___ Raw data ___

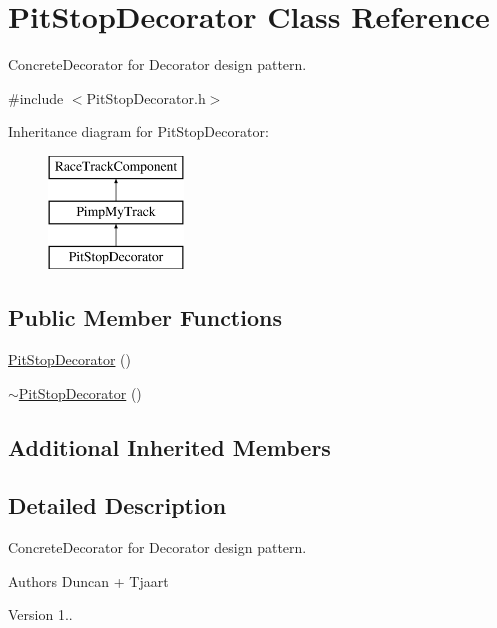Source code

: \hypertarget{class_pit_stop_decorator}{}\section{Pit\+Stop\+Decorator Class Reference}
\label{class_pit_stop_decorator}


Concrete\+Decorator for Decorator design pattern.  




{\ttfamily \#include $<$Pit\+Stop\+Decorator.\+h$>$}

Inheritance diagram for Pit\+Stop\+Decorator\+:\begin{figure}[H]
\begin{center}
\leavevmode
\includegraphics[height=3.000000cm]{class_pit_stop_decorator}
\end{center}
\end{figure}
\subsection*{Public Member Functions}
\begin{DoxyCompactItemize}
\item 
\mbox{\hyperlink{class_pit_stop_decorator_afbae05423e77985887244313e751393d}{Pit\+Stop\+Decorator}} ()
\item 
\mbox{\hyperlink{class_pit_stop_decorator_a9921ee34d21b5a77072fd2465ae05b55}{$\sim$\+Pit\+Stop\+Decorator}} ()
\end{DoxyCompactItemize}
\subsection*{Additional Inherited Members}


\subsection{Detailed Description}
Concrete\+Decorator for Decorator design pattern. 

\begin{DoxyAuthor}{Authors}
Duncan + Tjaart 
\end{DoxyAuthor}
\begin{DoxyVersion}{Version}
1.. 
\end{DoxyVersion}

___

• _Task directions_:
Looking at the material above, say how many of its lines hold the word "DoxyVersion", giving only the number.

• _Response to this exercise_:
2